Alors, pour votre culture, rapide retour sur la guerre de Bosnie. Je vous vois soupirer, un peu de bonne volonté, je vous jure que c’est intéressant !
A la fin de la seconde guerre mondiale, alors que les russes arrivaient d’un côté et les américains de l’autre, un jeune communiste un brin nationaliste à la tête d’une armée de résistance s’est empressé de bouter les allemands hors des Balkans, permettant ainsi à la région de ne pas tomber sous l’influence direct de Staline. Ce chef militaire c’est Josip Broz dit Tito, et Tito, même s’il était un chouia dictateur, il est encore aujourd’hui encensé dans tous les Balkans : comme le dit Kusturica « Tito, c’est Tito » point. Ce Tito a donc fédéré les différentes nations des Balkans pour créer la République fédérale de Yougoslavie dont il tint la tête jusqu’à sa mort en 1980, BIEN ENTENDU. Tito a réussi à éviter au pays d’être satellisé par l’URSS et lui a donc permis d’exister sur le plan des relations internationales, participant par exemple aux conférences des non-alignés. Sur la plan intérieur, la nouveauté c’est l’instauration d’un régime rotatif entre les grandes nations du pays : les serbes, les croates, les bosniaques … Il ne faut pas déconner, toute cette politique se fait sur un fond de culte de la personnalité – Podgorica s’appelait par exemple Titograd – et de répression des opposants politiques. QUAND MÊME.

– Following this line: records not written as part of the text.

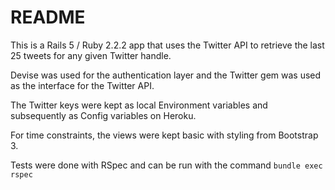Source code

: 
# README

This is a Rails 5 / Ruby 2.2.2 app that uses the Twitter API to retrieve the last 25 tweets for any given Twitter handle.

Devise was used for the authentication layer and the Twitter gem was used as the interface for the Twitter API.

The Twitter keys were kept as local Environment variables and subsequently as Config variables on Heroku.

For time constraints, the views were kept basic with styling from Bootstrap 3.

Tests were done with RSpec and can be run with the command `bundle exec rspec` 

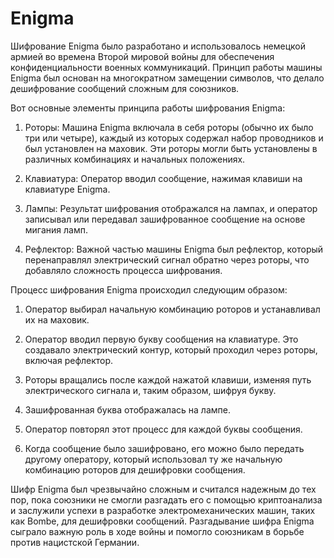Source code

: # Enigma
Шифрование Enigma было разработано и использовалось немецкой армией во времена Второй мировой войны для обеспечения конфиденциальности военных коммуникаций. Принцип работы машины Enigma был основан на многократном замещении символов, что делало дешифрование сообщений сложным для союзников.

Вот основные элементы принципа работы шифрования Enigma:

1. Роторы: Машина Enigma включала в себя роторы (обычно их было три или четыре), каждый из которых содержал набор проводников и был установлен на маховик. Эти роторы могли быть установлены в различных комбинациях и начальных положениях.

2. Клавиатура: Оператор вводил сообщение, нажимая клавиши на клавиатуре Enigma.

3. Лампы: Результат шифрования отображался на лампах, и оператор записывал или передавал зашифрованное сообщение на основе мигания ламп.

4. Рефлектор: Важной частью машины Enigma был рефлектор, который перенаправлял электрический сигнал обратно через роторы, что добавляло сложность процесса шифрования.

Процесс шифрования Enigma происходил следующим образом:

1. Оператор выбирал начальную комбинацию роторов и устанавливал их на маховик.

2. Оператор вводил первую букву сообщения на клавиатуре. Это создавало электрический контур, который проходил через роторы, включая рефлектор.

3. Роторы вращались после каждой нажатой клавиши, изменяя путь электрического сигнала и, таким образом, шифруя букву.

4. Зашифрованная буква отображалась на лампе.

5. Оператор повторял этот процесс для каждой буквы сообщения.

6. Когда сообщение было зашифровано, его можно было передать другому оператору, который использовал ту же начальную комбинацию роторов для дешифровки сообщения.

Шифр Enigma был чрезвычайно сложным и считался надежным до тех пор, пока союзники не смогли разгадать его с помощью криптоанализа и заслужили успехи в разработке электромеханических машин, таких как Bombe, для дешифровки сообщений. Разгадывание шифра Enigma сыграло важную роль в ходе войны и помогло союзникам в борьбе против нацистской Германии.

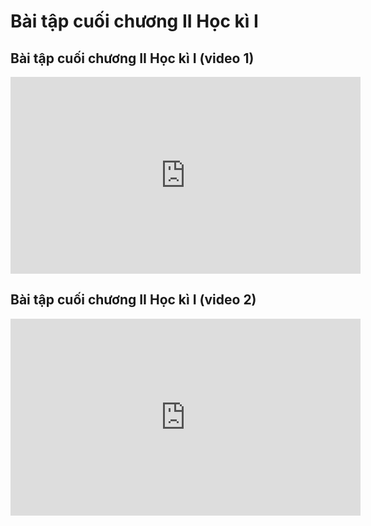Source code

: # Bài tập cuối chương II Học kì I
## Bài tập cuối chương II Học kì I (video 1)
<iframe width="560" height="315" src="https://www.youtube.com/embed/7lWhGDsXdBY?si=1PsLyeoF4EQKlwP1" title="YouTube video player" frameborder="0" allow="accelerometer; autoplay; clipboard-write; encrypted-media; gyroscope; picture-in-picture; web-share" referrerpolicy="strict-origin-when-cross-origin" allowfullscreen></iframe>

## Bài tập cuối chương II Học kì I (video 2)
<iframe width="560" height="315" src="https://www.youtube.com/embed/e9hwVMYNMa0?si=DNfU_3pqpIEw7XZw" title="YouTube video player" frameborder="0" allow="accelerometer; autoplay; clipboard-write; encrypted-media; gyroscope; picture-in-picture; web-share" referrerpolicy="strict-origin-when-cross-origin" allowfullscreen></iframe>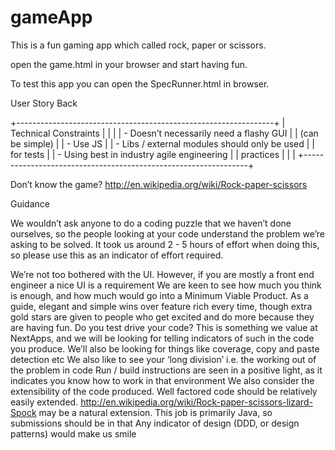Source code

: # gameApp

This is a fun gaming app which called rock, paper or scissors.

open the game.html in your browser and start having fun.

To test this app you can open the SpecRunner.html in browser.



User Story Back

+----------------------------------------------------------------+
| Technical Constraints                                           |
|                                                                              |
| - Doesn’t necessarily need a flashy GUI              |
|   (can be simple)                                                  |
| - Use JS                                                               |
| - Libs / external modules should only be used     |
|   for tests                                                               |
| - Using best in industry agile engineering            |
|   practices                                                             |
|                                                                              |
+----------------------------------------------------------------+


Don’t know the game? http://en.wikipedia.org/wiki/Rock-paper-scissors

Guidance

We wouldn’t ask anyone to do a coding puzzle that we haven’t done ourselves, so the people looking at your code understand the problem we’re asking to be solved.
It took us around 2 - 5 hours of effort when doing this, so please use this as an indicator of effort required.

We’re not too bothered with the UI.  However, if you are mostly a front end engineer a nice UI is a requirement
We are keen to see how much you think is enough, and how much would go into a Minimum Viable Product.  As a guide, elegant and simple wins over feature rich every time, though extra gold stars are given to people who get excited and do more because they are having fun.
Do you test drive your code? This is something we value at NextApps, and we will be looking for telling indicators of such in the code you produce.  We’ll also be looking for things like coverage, copy and paste detection etc
We also like to see your ‘long division’ i.e. the working out of the problem in code
Run / build instructions are seen in a positive light, as it indicates you know how to work in that environment
We also consider the extensibility of the code produced.  Well factored code should be relatively easily extended. http://en.wikipedia.org/wiki/Rock-paper-scissors-lizard-Spock may be a natural extension.
This job is primarily Java, so submissions should be in that
Any indicator of design (DDD, or design patterns) would make us smile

Après la chute du mur de Berlin qui annonce la fin de l’URSS, la Yougoslavie commence elle aussi à se désagréger sous les revendications nationalistes, ce qui conduit fatalement à des demandes d’indépendances d’où GUERRES.
Après la Slovénie et la Croatie, c’est au tour de la Bosnie de demander son indépendance. Problème ! La Bosnie est constituée à la fois de serbes et de croates orthodoxes, et de bosniaques musulmans (je généralise). Un référendum a lieu en 1992, boycotté par les serbes, le vote est cependant à majorité favorable et la Bosnie est reconnue officiellement indépendante par la communauté internationale. Oui mais pas par les serbes, ni par les croates (en quoi ça les concerne, je n’ai jamais bien compris). S’ensuit alors une grosse guerre ponctuée par de rares cessez le feu et l’intervention de l’ONU. Le moment le plus violent en étant la destruction du vieux pont de Mostar en 1993.
Mais la guerre à Mostar c’était quoi?!
Retournons à nos moutons : après avoir traversé des charmants paysages bosniaques en suivant des cours d’eau dans les montagnes, le tout parsemé de très trop nombreux cimetières, aux jolies pierres tombales arborant fièrement ces dates “1992,1993,1994” – ça en fait froid ans le dos, j’arrive à Mostar, grosse ville avec barres d’immeubles et tout le tralala. A peine entrée dans la ville je tombe sur une inscription : « Don’t forget 1993 ». Super ambiance! Le malaise restera présent durant toute ma visite de la ville, en même temps que la joie de voir combien une ville, un pays et une population peuvent se reconstruire après tant d’horreur. Au centre de Mostar ce trouve le fameux vieux pont, détruit, non pas parce qu’il servait de passage stratégique, mais uniquement pour la symbolique : il représentait le lien entre les musulmans et les chrétiens orthodoxes. La communauté internationale a reconstruit ce pont en 2004, tel qu’il était à l’origine. Les bâtiments autours sont d’époques et n’ont – presque – pas été endommagés par la guerre.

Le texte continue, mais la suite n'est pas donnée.